When someone loses weight, it often sparks conversation—sometimes supportive, other times uncomfortable. A quick “You look amazing!” might seem harmless, but for the person receiving the comment, it can stir up unexpected emotions.

Some people feel proud of the recognition. Others, like Justin, feel exposed or unsure how to respond. And for those working hard on lasting change, comments about appearance can create pressure, comparison, or even shame.

So, what are helpful ways to talk about weight loss that are also kind and respectful?

If You’ve Lost Weight: How to Handle Comments with Confidence

When Justin lost 100 pounds, he wasn’t prepared for the reactions. He hadn’t seen many friends or coworkers since before the pandemic, and suddenly, people were making comments about his body.

At first, he felt unsettled. He didn’t know what to say without making things awkward. So we came up with a simple plan: Justin would say “Thank you,” and then gently shift the conversation. This helped him stay grounded and in control.

If you’ve lost weight and don’t feel comfortable with the attention, it helps to have a response ready. You don’t owe anyone an explanation. A simple “Thanks, I’ve been focusing on my health” can be enough. Then, steer the conversation in a direction that feels more comfortable for you.

weight lossIf You’re Giving a Compliment: What to Say Instead

It’s natural to want to acknowledge someone’s progress. But sometimes, the way we say it can stir up mixed emotions.

Focusing only on appearance sends the message that weight is what matters most.
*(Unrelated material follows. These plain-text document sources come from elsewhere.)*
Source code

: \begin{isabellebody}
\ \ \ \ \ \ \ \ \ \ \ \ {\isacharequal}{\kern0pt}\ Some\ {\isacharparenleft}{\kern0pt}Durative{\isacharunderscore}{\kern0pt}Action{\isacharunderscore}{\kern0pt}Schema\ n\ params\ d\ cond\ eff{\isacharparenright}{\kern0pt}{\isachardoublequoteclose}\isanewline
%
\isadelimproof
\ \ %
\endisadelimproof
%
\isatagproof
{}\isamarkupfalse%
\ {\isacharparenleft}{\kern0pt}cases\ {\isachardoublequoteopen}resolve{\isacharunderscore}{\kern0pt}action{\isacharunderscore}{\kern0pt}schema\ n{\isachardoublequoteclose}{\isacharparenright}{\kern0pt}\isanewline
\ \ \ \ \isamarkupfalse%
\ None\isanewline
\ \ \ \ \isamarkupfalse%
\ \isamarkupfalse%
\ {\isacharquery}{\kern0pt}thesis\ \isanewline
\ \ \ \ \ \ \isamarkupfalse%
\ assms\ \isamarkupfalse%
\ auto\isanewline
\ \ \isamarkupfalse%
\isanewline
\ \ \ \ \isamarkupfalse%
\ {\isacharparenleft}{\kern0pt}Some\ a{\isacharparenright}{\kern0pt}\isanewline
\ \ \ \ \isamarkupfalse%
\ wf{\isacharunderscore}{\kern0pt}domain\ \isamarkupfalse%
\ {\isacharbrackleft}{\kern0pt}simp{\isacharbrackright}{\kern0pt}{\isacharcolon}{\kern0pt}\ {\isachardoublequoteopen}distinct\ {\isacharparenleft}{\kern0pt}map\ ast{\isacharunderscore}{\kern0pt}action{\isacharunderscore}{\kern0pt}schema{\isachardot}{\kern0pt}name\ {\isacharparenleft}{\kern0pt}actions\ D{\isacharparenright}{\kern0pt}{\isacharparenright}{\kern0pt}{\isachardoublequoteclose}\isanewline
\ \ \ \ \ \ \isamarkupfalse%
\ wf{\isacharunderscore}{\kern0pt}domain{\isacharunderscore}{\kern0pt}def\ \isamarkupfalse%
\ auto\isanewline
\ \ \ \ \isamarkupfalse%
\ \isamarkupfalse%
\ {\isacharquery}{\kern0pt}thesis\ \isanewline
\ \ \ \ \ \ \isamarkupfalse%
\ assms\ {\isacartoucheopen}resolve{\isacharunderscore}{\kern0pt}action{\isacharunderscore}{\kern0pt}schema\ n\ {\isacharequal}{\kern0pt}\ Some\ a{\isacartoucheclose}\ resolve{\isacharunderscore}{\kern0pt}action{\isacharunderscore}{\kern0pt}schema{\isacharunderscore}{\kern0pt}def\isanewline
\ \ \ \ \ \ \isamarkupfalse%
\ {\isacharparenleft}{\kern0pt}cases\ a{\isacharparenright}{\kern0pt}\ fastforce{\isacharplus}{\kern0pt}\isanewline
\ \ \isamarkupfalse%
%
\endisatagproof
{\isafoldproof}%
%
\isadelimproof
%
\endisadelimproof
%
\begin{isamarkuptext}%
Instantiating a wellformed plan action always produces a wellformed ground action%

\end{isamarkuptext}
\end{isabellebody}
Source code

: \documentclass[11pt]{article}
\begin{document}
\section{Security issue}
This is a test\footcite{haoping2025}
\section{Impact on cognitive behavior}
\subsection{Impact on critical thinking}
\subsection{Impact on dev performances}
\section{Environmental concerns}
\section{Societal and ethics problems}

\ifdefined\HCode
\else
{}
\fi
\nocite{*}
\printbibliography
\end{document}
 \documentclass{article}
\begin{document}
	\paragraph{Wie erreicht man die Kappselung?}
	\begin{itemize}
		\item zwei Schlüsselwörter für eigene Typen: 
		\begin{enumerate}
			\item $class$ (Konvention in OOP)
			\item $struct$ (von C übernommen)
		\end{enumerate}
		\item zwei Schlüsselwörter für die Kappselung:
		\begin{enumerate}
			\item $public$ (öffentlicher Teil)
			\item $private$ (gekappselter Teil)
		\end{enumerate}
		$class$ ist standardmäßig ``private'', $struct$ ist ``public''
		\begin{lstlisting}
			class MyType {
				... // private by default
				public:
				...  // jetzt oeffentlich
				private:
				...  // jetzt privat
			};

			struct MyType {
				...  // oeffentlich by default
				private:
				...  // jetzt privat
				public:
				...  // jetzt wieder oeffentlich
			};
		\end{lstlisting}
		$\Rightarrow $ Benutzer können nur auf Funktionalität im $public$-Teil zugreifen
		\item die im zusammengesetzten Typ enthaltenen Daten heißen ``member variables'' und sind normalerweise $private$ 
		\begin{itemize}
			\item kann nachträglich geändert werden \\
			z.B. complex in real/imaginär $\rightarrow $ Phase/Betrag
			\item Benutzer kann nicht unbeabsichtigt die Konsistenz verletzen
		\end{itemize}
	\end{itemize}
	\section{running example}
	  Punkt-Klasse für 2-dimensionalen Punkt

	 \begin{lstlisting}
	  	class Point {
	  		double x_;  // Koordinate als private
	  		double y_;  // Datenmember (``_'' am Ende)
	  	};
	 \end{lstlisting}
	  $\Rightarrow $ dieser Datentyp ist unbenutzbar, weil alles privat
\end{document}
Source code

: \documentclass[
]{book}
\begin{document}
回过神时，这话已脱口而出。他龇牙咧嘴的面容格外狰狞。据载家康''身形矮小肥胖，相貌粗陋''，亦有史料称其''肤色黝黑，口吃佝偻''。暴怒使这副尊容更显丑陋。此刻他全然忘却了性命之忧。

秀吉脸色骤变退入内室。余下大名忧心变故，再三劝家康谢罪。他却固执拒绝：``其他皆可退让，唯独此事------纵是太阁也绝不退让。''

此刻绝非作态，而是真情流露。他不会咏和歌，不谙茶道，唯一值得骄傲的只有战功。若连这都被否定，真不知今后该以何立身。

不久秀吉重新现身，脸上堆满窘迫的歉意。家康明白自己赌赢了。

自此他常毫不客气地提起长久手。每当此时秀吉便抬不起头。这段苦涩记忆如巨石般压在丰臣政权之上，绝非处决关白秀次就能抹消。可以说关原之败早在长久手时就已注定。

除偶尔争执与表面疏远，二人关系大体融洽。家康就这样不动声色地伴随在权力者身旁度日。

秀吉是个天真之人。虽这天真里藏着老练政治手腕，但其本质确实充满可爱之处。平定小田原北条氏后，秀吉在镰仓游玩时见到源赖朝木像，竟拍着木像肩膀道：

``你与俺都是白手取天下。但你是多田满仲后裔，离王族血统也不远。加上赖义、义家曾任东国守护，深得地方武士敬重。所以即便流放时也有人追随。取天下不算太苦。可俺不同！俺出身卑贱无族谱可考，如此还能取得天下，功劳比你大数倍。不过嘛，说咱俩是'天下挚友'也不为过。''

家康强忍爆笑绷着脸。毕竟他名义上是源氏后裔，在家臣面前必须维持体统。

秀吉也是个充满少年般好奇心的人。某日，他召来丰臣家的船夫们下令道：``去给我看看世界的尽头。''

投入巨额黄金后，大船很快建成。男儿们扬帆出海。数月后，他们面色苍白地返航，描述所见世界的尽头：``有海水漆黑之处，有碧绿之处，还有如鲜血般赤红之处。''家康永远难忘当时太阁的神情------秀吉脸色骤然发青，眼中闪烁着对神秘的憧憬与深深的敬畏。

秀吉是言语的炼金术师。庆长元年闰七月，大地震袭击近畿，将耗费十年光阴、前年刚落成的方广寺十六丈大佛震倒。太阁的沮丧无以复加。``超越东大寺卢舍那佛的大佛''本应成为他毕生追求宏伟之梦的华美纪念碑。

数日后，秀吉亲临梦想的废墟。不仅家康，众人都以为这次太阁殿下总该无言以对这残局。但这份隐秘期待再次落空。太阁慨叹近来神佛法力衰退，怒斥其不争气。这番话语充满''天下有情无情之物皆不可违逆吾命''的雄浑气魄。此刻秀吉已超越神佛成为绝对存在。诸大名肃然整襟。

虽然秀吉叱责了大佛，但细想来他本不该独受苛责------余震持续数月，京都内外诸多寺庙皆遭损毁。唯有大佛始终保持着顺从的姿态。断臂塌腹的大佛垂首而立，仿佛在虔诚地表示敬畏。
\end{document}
And if someone is struggling behind the scenes or didn’t lose the weight on purpose, even a well-meaning comment can sting.

Instead of commenting on weight, consider noticing how someone seems. You might say, “You seem really energized lately,” or “You look like you’re doing well.” These kinds of comments shift the focus to well-being and create room for real connection.

And if you’re not sure whether to say anything at all, pause and ask yourself: Would I still say this if their weight hadn’t changed? If not, it might be better to say nothing at all.

Why This Matters

Weight loss is personal. So are the emotions that come with it. Some people feel empowered by attention, while others feel anxious or pressured to maintain a certain look.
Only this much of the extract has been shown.